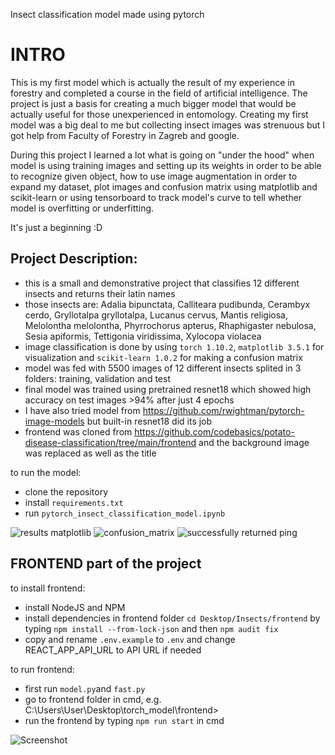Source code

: Insect classification model made using pytorch

# INTRO
This is my first model which is actually the result of my experience in forestry and completed a course in the field of artificial intelligence.
The project is just a basis for creating a much bigger model that would be actually useful for those unexperienced in entomology. 
Creating my first model was a big deal to me but collecting insect images was strenuous but I got help from Faculty of Forestry in Zagreb and google.

During this project I learned a lot what is going on "under the hood" when model is using training images and setting up its weights in order to be able
to recognize given object, how to use image augmentation in order to expand my dataset, plot images and confusion matrix using matplotlib and 
scikit-learn or using tensorboard to track model's curve to tell whether model is overfitting or underfitting.

It's just a beginning :D

## Project Description:
 - this is a small and demonstrative project that classifies 12 different insects and returns their latin names
 - those insects are: Adalia bipunctata, Calliteara pudibunda, Cerambyx cerdo, Gryllotalpa gryllotalpa, Lucanus cervus, Mantis religiosa, Melolontha melolontha, Phyrrochorus apterus, Rhaphigaster nebulosa, Sesia apiformis, Tettigonia viridissima, Xylocopa violacea
 - image classification is done by using `torch 1.10.2`, `matplotlib 3.5.1` for visualization and `scikit-learn 1.0.2` for making a confusion matrix
 - model was fed with 5500 images of 12 different insects splited in 3 folders: training, validation and test
 - final model was trained using pretrained resnet18 which showed high accuracy on test images >94% after just 4 epochs
 - I have also tried model from https://github.com/rwightman/pytorch-image-models but built-in resnet18 did its job
 - frontend was cloned from https://github.com/codebasics/potato-disease-classification/tree/main/frontend and the background image was replaced as well as the title

to run the model:
 - clone the repository
 - install `requirements.txt`
 - run `pytorch_insect_classification_model.ipynb`
 
 
![results matplotlib](https://user-images.githubusercontent.com/89583742/161552413-ddb8f95c-5269-4dbb-9ff2-d4b3b277215a.png)
![confusion_matrix](https://user-images.githubusercontent.com/89583742/161552455-6b93fc1c-bc71-45a7-ae16-f0f643652d4d.png)
![successfully returned ping](https://user-images.githubusercontent.com/89583742/161728619-eb8bc9f1-ae12-4c6f-bfc1-9eadab20139e.jpg)


## FRONTEND part of the project

to install frontend:
 - install NodeJS and NPM
 - install dependencies in frontend folder `cd Desktop/Insects/frontend` by typing `npm install --from-lock-json` and then `npm audit fix`
 - copy and rename `.env.example` to `.env` and change REACT_APP_API_URL to API URL if needed

to run frontend:
 - first run `model.py`and `fast.py`
 - go to frontend folder in cmd, e.g. C:\Users\User\Desktop\torch_model\frontend>
 - run the frontend by typing `npm run start` in cmd
 
![Screenshot](https://user-images.githubusercontent.com/89583742/161758722-7c66f494-c27d-4f99-a1bd-1d9c8e5eef51.jpg)

<!--
<img src="https://user-images.githubusercontent.com/89583742/161758722-7c66f494-c27d-4f99-a1bd-1d9c8e5eef51.jpg" width=250px />
-->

______________________________

**WHAT THE TASK REQUIRES:**
The whole listing should be transcribed exactly, though its pictures must be left out.

**ANSWER SECTION:**
Source code

: Insect classification model made using pytorch

# INTRO
This is my first model which is actually the result of my experience in forestry and completed a course in the field of artificial intelligence.
The project is just a basis for creating a much bigger model that would be actually useful for those unexperienced in entomology. 
Creating my first model was a big deal to me but collecting insect images was strenuous but I got help from Faculty of Forestry in Zagreb and google.

During this project I learned a lot what is going on "under the hood" when model is using training images and setting up its weights in order to be able
to recognize given object, how to use image augmentation in order to expand my dataset, plot images and confusion matrix using matplotlib and 
scikit-learn or using tensorboard to track model's curve to tell whether model is overfitting or underfitting.

It's just a beginning :D

## Project Description:
 - this is a small and demonstrative project that classifies 12 different insects and returns their latin names
 - those insects are: Adalia bipunctata, Calliteara pudibunda, Cerambyx cerdo, Gryllotalpa gryllotalpa, Lucanus cervus, Mantis religiosa, Melolontha melolontha, Phyrrochorus apterus, Rhaphigaster nebulosa, Sesia apiformis, Tettigonia viridissima, Xylocopa violacea
 - image classification is done by using `torch 1.10.2`, `matplotlib 3.5.1` for visualization and `scikit-learn 1.0.2` for making a confusion matrix
 - model was fed with 5500 images of 12 different insects splited in 3 folders: training, validation and test
 - final model was trained using pretrained resnet18 which showed high accuracy on test images >94% after just 4 epochs
 - I have also tried model from https://github.com/rwightman/pytorch-image-models but built-in resnet18 did its job
 - frontend was cloned from https://github.com/codebasics/potato-disease-classification/tree/main/frontend and the background image was replaced as well as the title

to run the model:
 - clone the repository
 - install `requirements.txt`
 - run `pytorch_insect_classification_model.ipynb`
 
 
![results matplotlib](https://user-images.githubusercontent.com/89583742/161552413-ddb8f95c-5269-4dbb-9ff2-d4b3b277215a.png)
![confusion_matrix](https://user-images.githubusercontent.com/89583742/161552455-6b93fc1c-bc71-45a7-ae16-f0f643652d4d.png)
![successfully returned ping](https://user-images.githubusercontent.com/89583742/161728619-eb8bc9f1-ae12-4c6f-bfc1-9eadab20139e.jpg)


## FRONTEND part of the project

to install frontend:
 - install NodeJS and NPM
 - install dependencies in frontend folder `cd Desktop/Insects/frontend` by typing `npm install --from-lock-json` and then `npm audit fix`
 - copy and rename `.env.example` to `.env` and change REACT_APP_API_URL to API URL if needed

to run frontend:
 - first run `model.py`and `fast.py`
 - go to frontend folder in cmd, e.g. C:\Users\User\Desktop\torch_model\frontend>
 - run the frontend by typing `npm run start` in cmd
 
![Screenshot](https://user-images.githubusercontent.com/89583742/161758722-7c66f494-c27d-4f99-a1bd-1d9c8e5eef51.jpg)

<!--
<img src="https://user-images.githubusercontent.com/89583742/161758722-7c66f494-c27d-4f99-a1bd-1d9c8e5eef51.jpg" width=250px />
-->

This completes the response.